Ce héros ainsi doué, songez à présent qu’il ne s’inquiète pas de démêler ses sentimens et ses pensées, de les ranger par ordre et de les exposer pour un auditoire. Serait-il un héros de Shakspeare, s’il était né pour le public et s’occupait de parler pour lui ? Il est parce qu’il est, et il parle comme si nous n’étions pas : nous ne pouvons ni contester qu’il soit, ni faire qu’il ait dit autre chose que ce qu’il a dit ; c’est notre affaire de le comprendre ! Songez enfin que, par situation, il feint la démence, et que, cette voie pour marcher à son but, il ne la choisit ni ne la suit de sang-froid ; songez que, s’il ne devient pas fou, du moins ses nerfs sont excités et son âme troublée à ce point que les inventions de la folie se présentent naturellement à son imagination, que le langage de la folie vient de lui-même à ses lèvres, que la mimique de la folie frémit dans ses membres. Il n’a, pour jouer sa comédie, qu’à se laisser agir, discourir ou crier, et même ce jeu le soulage. Dans ces conditions, il n’est guère un de ses gestes, un de ses mots, qui ne prête à des conjectures diverses : et plusieurs de ces conjectures sur le même point seront vraisemblables, que dis-je ? plusieurs à la fois seront vraies. Sa gesticulation, son langage est une série d’effets imprévus, et sous chacun nous apercevons un nœud presque inextricable de causes, et tous ces nœuds ensemble forment un réseau.
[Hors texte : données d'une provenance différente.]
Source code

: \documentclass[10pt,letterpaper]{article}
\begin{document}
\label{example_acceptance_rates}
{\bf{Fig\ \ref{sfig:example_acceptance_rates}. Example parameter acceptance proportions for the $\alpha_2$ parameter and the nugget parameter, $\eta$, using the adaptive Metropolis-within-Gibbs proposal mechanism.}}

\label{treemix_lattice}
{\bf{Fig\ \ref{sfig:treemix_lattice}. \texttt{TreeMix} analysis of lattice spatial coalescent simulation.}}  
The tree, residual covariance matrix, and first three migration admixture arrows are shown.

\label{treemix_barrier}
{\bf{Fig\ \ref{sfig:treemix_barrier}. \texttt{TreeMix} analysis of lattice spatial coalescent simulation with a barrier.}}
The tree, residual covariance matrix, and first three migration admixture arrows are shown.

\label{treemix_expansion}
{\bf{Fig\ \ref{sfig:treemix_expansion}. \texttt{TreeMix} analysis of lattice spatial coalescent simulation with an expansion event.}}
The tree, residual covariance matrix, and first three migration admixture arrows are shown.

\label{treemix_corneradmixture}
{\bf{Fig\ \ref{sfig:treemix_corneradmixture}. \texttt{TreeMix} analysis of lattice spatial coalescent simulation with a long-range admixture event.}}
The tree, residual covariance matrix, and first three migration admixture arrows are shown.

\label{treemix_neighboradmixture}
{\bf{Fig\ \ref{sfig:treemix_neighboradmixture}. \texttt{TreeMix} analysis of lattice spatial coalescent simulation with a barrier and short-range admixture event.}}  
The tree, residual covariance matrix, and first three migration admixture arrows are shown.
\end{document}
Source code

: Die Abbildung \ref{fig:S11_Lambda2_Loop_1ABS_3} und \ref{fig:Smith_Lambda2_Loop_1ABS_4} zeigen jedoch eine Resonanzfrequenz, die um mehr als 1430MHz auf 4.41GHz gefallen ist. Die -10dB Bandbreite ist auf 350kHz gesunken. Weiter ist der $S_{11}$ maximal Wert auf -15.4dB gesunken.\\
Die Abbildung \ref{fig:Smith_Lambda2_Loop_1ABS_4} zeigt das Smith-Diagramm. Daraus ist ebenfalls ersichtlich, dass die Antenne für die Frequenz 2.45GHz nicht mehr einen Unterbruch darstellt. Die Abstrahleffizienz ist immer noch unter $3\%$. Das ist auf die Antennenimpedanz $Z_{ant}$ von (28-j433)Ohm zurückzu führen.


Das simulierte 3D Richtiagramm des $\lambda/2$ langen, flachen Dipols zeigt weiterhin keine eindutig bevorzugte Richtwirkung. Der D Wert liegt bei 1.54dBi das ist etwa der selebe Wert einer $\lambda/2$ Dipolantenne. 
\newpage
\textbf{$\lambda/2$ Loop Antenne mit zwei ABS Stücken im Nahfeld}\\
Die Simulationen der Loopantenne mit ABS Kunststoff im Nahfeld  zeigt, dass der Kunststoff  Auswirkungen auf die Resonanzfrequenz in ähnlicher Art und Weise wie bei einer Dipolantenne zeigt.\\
« Bien dit, vieille taupe ! » s’écrie ce fils pieux, transi de respect, de tendresse, de pitié, d’indignation vengeresse, alors que le spectre de son père, apparu tout à l’heure et replongé maintenant dans les supplices souterrains, fait entendre sa voix vénérée sous l’esplanade d’Elseneur. Assurément ce n’est pas là une formule d’invocation que nous pouvions attendre : aussi n’est-ce pas pour nous qu’elle est prononcée. Hamlet l’a poussé cependant, ce cri étrange ; à nous de l’interpréter. Devant Horatio et Marcellus, Hamlet, en un pareil moment, veut-il plaisanter par forfanterie et montrer qu’il n’a pas peur ? Veut-il se rassurer lui-même ? Ou bien la secousse éprouvée devant l’apparition et renouvelée par cet appel mystérieux l’a-t-elle jeté dans un demi-délire, et ne gouverne-t-il plus sa langue ? Ou plutôt, comme l’angoisse quelquefois se résout par un éclat de rire, n’est-ce pas son émotion, contenue et intense, qui se crée à l’improviste cette expression bizarre ? Nous pouvons, sur ce mot, rêver pendant des heures ; et ce n’est qu’un mot : que dire de telle scène tout entière, dont le sens importe à notre jugement sur le caractère, sur les passions, sur la conduite d’Hamlet ? De celle-ci, par exemple, de cette fameuse scène rythmée par ce refrain d’abord grave, puis violent, puis frénétique : « Au couvent ! au couvent ! »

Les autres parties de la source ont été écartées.